** Opening STUDY MATERIAL block **
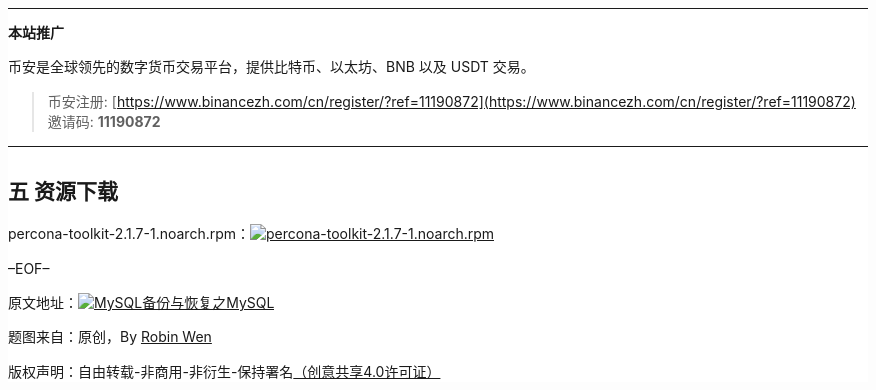 ***

**本站推广**

币安是全球领先的数字货币交易平台，提供比特币、以太坊、BNB 以及 USDT 交易。

> 币安注册: [https://www.binancezh.com/cn/register/?ref=11190872](https://www.binancezh.com/cn/register/?ref=11190872)
> 邀请码: **11190872**

***

## 五 资源下载 ##

percona-toolkit-2.1.7-1.noarch.rpm：<a href="http://download.csdn.net/detail/wentasy/6679233" target="_blank"><img src="https://cdn.dbarobin.com/BROigUO.jpg" title="percona-toolkit-2.1.7-1.noarch.rpm" height="16px" width="16px" border="0" alt="percona-toolkit-2.1.7-1.noarch.rpm" /></a>

–EOF–

原文地址：<a href="http://blog.csdn.net/justdb/article/details/17201097" target="_blank"><img src="https://cdn.dbarobin.com/BROigUO.jpg" title="MySQL备份与恢复之MySQL" height="16px" width="16px" border="0" alt="MySQL备份与恢复之MySQL" /></a>

题图来自：原创，By <a href="https://dbarobin.com/" target="_blank">Robin Wen</a>

版权声明：自由转载-非商用-非衍生-保持署名<a href="http://creativecommons.org/licenses/by-nc-nd/4.0/deed.zh" target="_blank">（创意共享4.0许可证）</a>
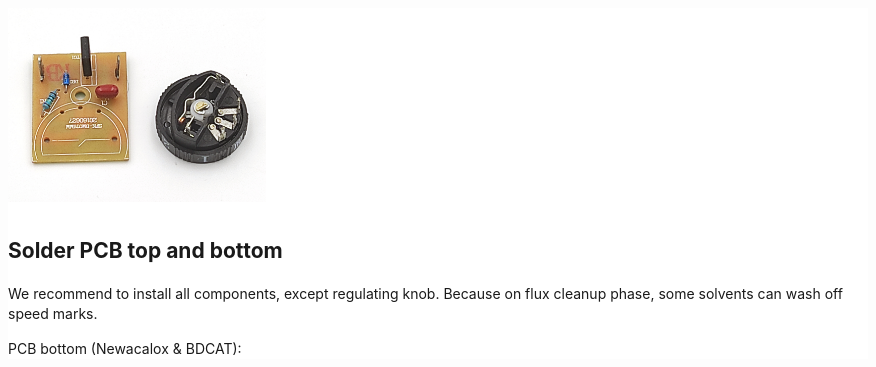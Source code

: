 <img src="./images/old_pcb_components_bdcat.jpg" width="30%" alt="Reused components from original BDCAT board">


## Solder PCB top and bottom

We recommend to install all components, except regulating knob. Because on
flux cleanup phase, some solvents can wash off speed marks.

PCB bottom (Newacalox & BDCAT):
** Closing STUDY MATERIAL block **
_THE PROBLEM_.
Copy the entries above exactly, but only the stretch from the line containing "Source code" through the line containing "flux cleanup phase, some". Keep both end lines; drop the pictures.

_EXERCISE ANSWER_.
Source code

: <img src="./images/old_pcb_components_bdcat.jpg" width="30%" alt="Reused components from original BDCAT board">


## Solder PCB top and bottom

We recommend to install all components, except regulating knob. Because on
flux cleanup phase, some solvents can wash off speed marks.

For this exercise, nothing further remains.